Craig Armstrong, Nocturnes: Music for Two Pianos, Sept. 3

Armstrong wrote and recorded this album during lockdown, as pretty much every other musician trying to make sense of this awful zeitgeist.

James Blake, Friends That Break Your Heart, Sept. 10

I really liked Assume Form, but man, I hate the cover of this album.

MONO, Pilgrimage of the Soul, Sept. 17

Takaakira Goto hints that this album might have the fastest tempi on a MONO album, which is a direction I didn’t expect but more than welcome.

Andrew Lloyd Webber, Jesus Christ Superstar (50th Anniversary), Sept. 17

Whatever you may think of Andrew Lloyd Webber now, back in the day, he was gutsy enough to make rock bands sound like Prokofiev, and that blur between electric guitars and dissonant harmonies has shaped my musical tastes ever since. So yeah, I’m all about an expanded version of Jesus Christ Superstar.

Perfume, Polygon Wave, Sept. 22

I find it cool that 20+ years into a storied pop career, Perfume releases their first ever EP. They have tons of singles and a lot of albums. But EPs? Nah.
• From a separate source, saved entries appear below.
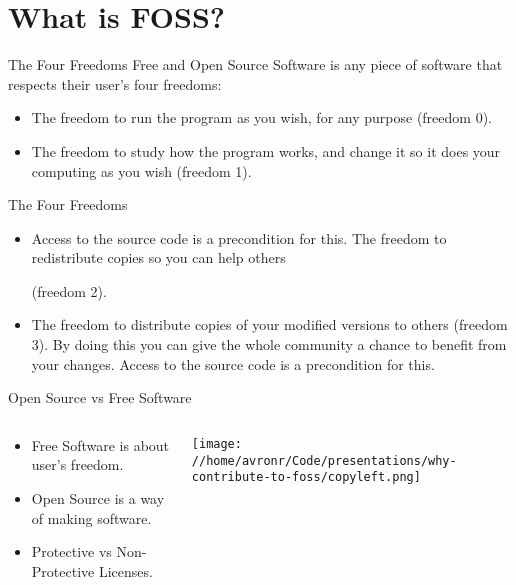 \documentclass[presentation]{beamer}
\begin{document}
\section*{What is FOSS?}
\label{sec:org7cc2bbe}
\begin{frame}[label={sec:orgba818ad}]{The Four Freedoms}
Free and Open Source Software is any piece of software that respects their
user's four freedoms:
\begin{itemize}
\item The freedom to run the program as you wish, for any purpose (freedom 0).
\item The freedom to study how the program works, and change it so it does your
computing as you wish (freedom 1).
\end{itemize}
\end{frame}
\begin{frame}[label={sec:org58a0ae1}]{The Four Freedoms}
\begin{itemize}
\item Access to the source code is a precondition for this. The freedom to
redistribute copies so you can help others

(freedom 2).
\item The freedom to distribute copies of your modified versions to others
(freedom 3). By doing this you can give the whole community a chance to
benefit from your changes. Access to the source code is a precondition for
this.
\end{itemize}
\end{frame}
\begin{frame}[label={sec:org192e9e7}]{Open Source vs Free Software}
\begin{columns}
\begin{column}{0.6\columnwidth}
\begin{itemize}
\item Free Software is about user's freedom.
\item Open Source is a way of making software.
\item Protective vs Non-Protective Licenses.
\end{itemize}
\end{column}
\begin{column}{0.4\columnwidth}
\begin{center}
\texttt{[image: //home/avronr/Code/presentations/why-contribute-to-foss/copyleft.png]}
\end{center}
\end{column}
\end{columns}
\end{frame}
\end{document}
BADBADNOTGOOD, Talk Memory, Oct. 8

My enthusiasm for this new album is based entirely on III, which means I have three other albums with which I can either enhance or temper that enthusiasm.

Vinyl

Garbage, Garbage, Aug. 27

A repressing of a 2015 reissue.

Tokyo Jihen, Education (Kyouiku), Sept. 29
Tokyo Jihen, Adult (Otona), Sept. 29
Tokyo Jihen, Variety (Goraku), Sept. 29
Tokyo Jihen, Sports, Sept. 29
Tokyo Jihen, Discovery (Daihakken), Sept. 29
Tokyo Jihen, Music, (Ongaku), Sept. 29

You’re damn right I’m getting all 6 albums, even if I really only like two of the them.